> [Data for this exercise]
▬▬▬▬▬▬▬▬▬▬

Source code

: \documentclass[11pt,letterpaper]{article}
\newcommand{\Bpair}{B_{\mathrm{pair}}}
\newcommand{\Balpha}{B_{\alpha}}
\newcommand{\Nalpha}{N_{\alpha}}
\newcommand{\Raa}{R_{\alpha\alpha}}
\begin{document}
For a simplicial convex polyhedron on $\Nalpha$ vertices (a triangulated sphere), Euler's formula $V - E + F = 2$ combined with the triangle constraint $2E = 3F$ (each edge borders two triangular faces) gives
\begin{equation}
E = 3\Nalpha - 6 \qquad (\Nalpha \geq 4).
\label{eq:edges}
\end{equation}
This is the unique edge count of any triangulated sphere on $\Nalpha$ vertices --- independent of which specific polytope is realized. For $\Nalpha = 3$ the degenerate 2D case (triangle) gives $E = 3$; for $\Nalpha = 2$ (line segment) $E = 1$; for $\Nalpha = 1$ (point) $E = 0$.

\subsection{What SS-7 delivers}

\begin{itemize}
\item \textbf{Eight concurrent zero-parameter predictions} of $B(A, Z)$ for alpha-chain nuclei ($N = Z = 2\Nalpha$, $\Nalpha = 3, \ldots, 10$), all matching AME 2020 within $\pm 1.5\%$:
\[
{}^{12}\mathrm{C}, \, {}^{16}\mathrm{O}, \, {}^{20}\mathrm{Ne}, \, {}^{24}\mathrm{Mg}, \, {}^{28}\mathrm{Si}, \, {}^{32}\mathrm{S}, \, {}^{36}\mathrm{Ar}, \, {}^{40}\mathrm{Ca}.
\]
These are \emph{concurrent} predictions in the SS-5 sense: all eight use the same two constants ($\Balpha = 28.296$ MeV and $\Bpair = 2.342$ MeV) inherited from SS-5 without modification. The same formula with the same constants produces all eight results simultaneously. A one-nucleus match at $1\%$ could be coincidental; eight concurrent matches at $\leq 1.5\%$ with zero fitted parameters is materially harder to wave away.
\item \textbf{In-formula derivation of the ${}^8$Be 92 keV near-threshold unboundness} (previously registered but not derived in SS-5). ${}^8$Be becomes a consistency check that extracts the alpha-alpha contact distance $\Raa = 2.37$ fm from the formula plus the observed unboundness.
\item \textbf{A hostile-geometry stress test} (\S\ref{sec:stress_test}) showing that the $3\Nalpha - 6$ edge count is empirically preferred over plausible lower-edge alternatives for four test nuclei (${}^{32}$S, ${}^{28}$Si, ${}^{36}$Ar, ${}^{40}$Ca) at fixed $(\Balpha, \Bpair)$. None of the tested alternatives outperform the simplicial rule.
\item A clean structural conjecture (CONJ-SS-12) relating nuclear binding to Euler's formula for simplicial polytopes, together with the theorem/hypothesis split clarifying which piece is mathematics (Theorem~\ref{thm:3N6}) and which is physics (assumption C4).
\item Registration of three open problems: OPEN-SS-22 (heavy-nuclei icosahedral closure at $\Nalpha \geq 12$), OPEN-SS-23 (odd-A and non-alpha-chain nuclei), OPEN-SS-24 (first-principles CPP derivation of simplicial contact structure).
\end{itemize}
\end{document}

▬▬▬▬▬▬▬▬▬▬

Copy the full listing word for word.

> [Answer space]
Source code

: \documentclass[11pt,letterpaper]{article}
\newcommand{\Bpair}{B_{\mathrm{pair}}}
\newcommand{\Balpha}{B_{\alpha}}
\newcommand{\Nalpha}{N_{\alpha}}
\newcommand{\Raa}{R_{\alpha\alpha}}
\begin{document}
For a simplicial convex polyhedron on $\Nalpha$ vertices (a triangulated sphere), Euler's formula $V - E + F = 2$ combined with the triangle constraint $2E = 3F$ (each edge borders two triangular faces) gives
\begin{equation}
E = 3\Nalpha - 6 \qquad (\Nalpha \geq 4).
\label{eq:edges}
\end{equation}
This is the unique edge count of any triangulated sphere on $\Nalpha$ vertices --- independent of which specific polytope is realized. For $\Nalpha = 3$ the degenerate 2D case (triangle) gives $E = 3$; for $\Nalpha = 2$ (line segment) $E = 1$; for $\Nalpha = 1$ (point) $E = 0$.

\subsection{What SS-7 delivers}

\begin{itemize}
\item \textbf{Eight concurrent zero-parameter predictions} of $B(A, Z)$ for alpha-chain nuclei ($N = Z = 2\Nalpha$, $\Nalpha = 3, \ldots, 10$), all matching AME 2020 within $\pm 1.5\%$:
\[
{}^{12}\mathrm{C}, \, {}^{16}\mathrm{O}, \, {}^{20}\mathrm{Ne}, \, {}^{24}\mathrm{Mg}, \, {}^{28}\mathrm{Si}, \, {}^{32}\mathrm{S}, \, {}^{36}\mathrm{Ar}, \, {}^{40}\mathrm{Ca}.
\]
These are \emph{concurrent} predictions in the SS-5 sense: all eight use the same two constants ($\Balpha = 28.296$ MeV and $\Bpair = 2.342$ MeV) inherited from SS-5 without modification. The same formula with the same constants produces all eight results simultaneously. A one-nucleus match at $1\%$ could be coincidental; eight concurrent matches at $\leq 1.5\%$ with zero fitted parameters is materially harder to wave away.
\item \textbf{In-formula derivation of the ${}^8$Be 92 keV near-threshold unboundness} (previously registered but not derived in SS-5). ${}^8$Be becomes a consistency check that extracts the alpha-alpha contact distance $\Raa = 2.37$ fm from the formula plus the observed unboundness.
\item \textbf{A hostile-geometry stress test} (\S\ref{sec:stress_test}) showing that the $3\Nalpha - 6$ edge count is empirically preferred over plausible lower-edge alternatives for four test nuclei (${}^{32}$S, ${}^{28}$Si, ${}^{36}$Ar, ${}^{40}$Ca) at fixed $(\Balpha, \Bpair)$. None of the tested alternatives outperform the simplicial rule.
\item A clean structural conjecture (CONJ-SS-12) relating nuclear binding to Euler's formula for simplicial polytopes, together with the theorem/hypothesis split clarifying which piece is mathematics (Theorem~\ref{thm:3N6}) and which is physics (assumption C4).
\item Registration of three open problems: OPEN-SS-22 (heavy-nuclei icosahedral closure at $\Nalpha \geq 12$), OPEN-SS-23 (odd-A and non-alpha-chain nuclei), OPEN-SS-24 (first-principles CPP derivation of simplicial contact structure).
\end{itemize}
\end{document}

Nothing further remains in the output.